Piotr Hajduk1, Paula Murphy, Prem Puri.   

Abstract

PURPOSE: The Adriamycin mouse model (AMM) is a reproducible teratogenic model of esophageal atresia/tracheo-esophageal fistula (EA/TEF). Tbx4 is a member of the T-box family of transcription factor genes, which is reported to play a key role in separation of the respiratory tract and the esophagus. Up-regulation of Tbx4 is reported to cause TEF in the chick. Optical projection tomography (OPT) is a technique that allows three-dimensional (3D) imaging of gene expression in small tissue specimens in an anatomical context. The aim of this study was to investigate the temporo-spatial expression of Tbx4 during the critical period of separation of the trachea and esophagus in normal and Adriamycin treated embryos using OPT.

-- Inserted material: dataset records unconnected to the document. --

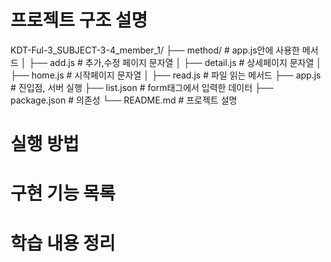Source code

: # 프로젝트 구조 설명
KDT-Ful-3_SUBJECT-3-4_member_1/
├── method/ # app.js안에 사용한 메서드 
│   ├── add.js # 추가,수정 페이지 문자열
│   ├── detail.js # 상세페이지 문자열
│   ├── home.js # 시작페이지 문자열
│   ├── read.js # 파일 읽는 메서드
├── app.js # 진입점, 서버 실행
├── list.json # form태그에서 입력한 데이터
├── package.json # 의존성
└── README.md # 프로젝트 설명
# 실행 방법
# 구현 기능 목록
# 학습 내용 정리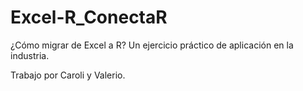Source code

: # Excel-R_ConectaR
¿Cómo migrar de Excel a R? Un ejercicio práctico de aplicación en la industria.

Trabajo por Caroli y Valerio.
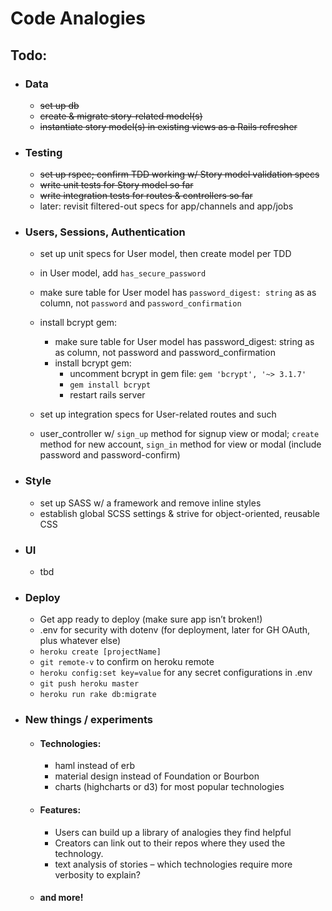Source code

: # Code Analogies

## Todo:
- ### Data
  - ~~set up db~~
  - ~~create & migrate story-related model(s)~~
  - ~~instantiate story model(s) in existing views as a Rails refresher~~

- ### Testing
  - ~~set up rspec; confirm TDD working w/ Story model validation specs~~
  - ~~write unit tests for Story model so far~~
  - ~~write integration tests for routes & controllers so far~~
  - later: revisit filtered-out specs for app/channels and app/jobs

- ### Users, Sessions, Authentication
  - set up unit specs for User model, then create model per TDD
  - in User model, add `has_secure_password`
  - make sure table for User model has `password_digest: string` as as column, not `password` and `password_confirmation`
  - install bcrypt gem:
    - make sure table for User model has password_digest: string as as column, not password and password_confirmation
    - install bcrypt gem:
      - uncomment bcrypt in gem file: `gem 'bcrypt', '~> 3.1.7'`
      - `gem install bcrypt`
      - restart rails server

  - set up integration specs for User-related routes and such
  - user_controller w/ `sign_up` method for signup view or modal; `create` method for new account, `sign_in` method for view or modal (include password and password-confirm)

- ### Style
  - set up SASS w/ a framework and remove inline styles
  - establish global SCSS settings & strive for object-oriented, reusable CSS

- ### UI
  - tbd

- ### Deploy
  - Get app ready to deploy (make sure app isn’t broken!)
  - .env for security with dotenv (for deployment, later for GH OAuth, plus whatever else)
  - `heroku create [projectName]`
  - `git remote-v` to confirm on heroku remote
  - `heroku config:set key=value` for any secret configurations in .env
  - `git push heroku master`
  - `heroku run rake db:migrate`

- ### New things / experiments
  - #### Technologies:
    - haml instead of erb
    - material design instead of Foundation or Bourbon
    - charts (highcharts or d3) for most popular technologies
  - #### Features:
    - Users can build up a library of analogies they find helpful
    - Creators can link out to their repos where they used the technology.
    - text analysis of stories – which technologies require more verbosity to explain?

  - #### and more!
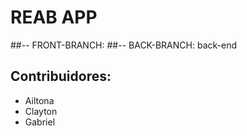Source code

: # REAB APP

##-- FRONT-BRANCH: 
##-- BACK-BRANCH: back-end

## Contribuidores:

- Ailtona
- Clayton
- Gabriel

MATERIALS AND METHODS: Time-mated CBA/Ca mice received intraperitoneal injections of Adriamycin (6 mg/kg) or saline on days 7 and 8 of gestation. Embryos were harvested on days 9-12, stained following whole mount in situ hybridization with labeled RNA probes to detect Tbx4 transcripts (n = 5 for each treatment/day of gestation). Immunolocalization with the endoderm marker Hnf3beta was used to visualize morphology. Embryos were scanned by OPT to obtain 3D representations of gene expression domains. Animal licence no. B100/4106.
RESULTS: OPT elegantly revealed Tbx4 gene expression in both controls and in the disorganized pulmonary mesenchyme in the treated embryos. Although characteristic morphological abnormalities were observed in Adriamycin treated embryos, there was no significant difference in Tbx4 transcript distribution around lung primordia in comparison with control embryos.
CONCLUSION: Although previously reported morphological abnormalities of notochord and esophagus were observed in AMM, Tbx4 gene expression was unaltered, suggesting that esophageal anomalies can occur in the presence of normal Tbx4 gene expression in this model.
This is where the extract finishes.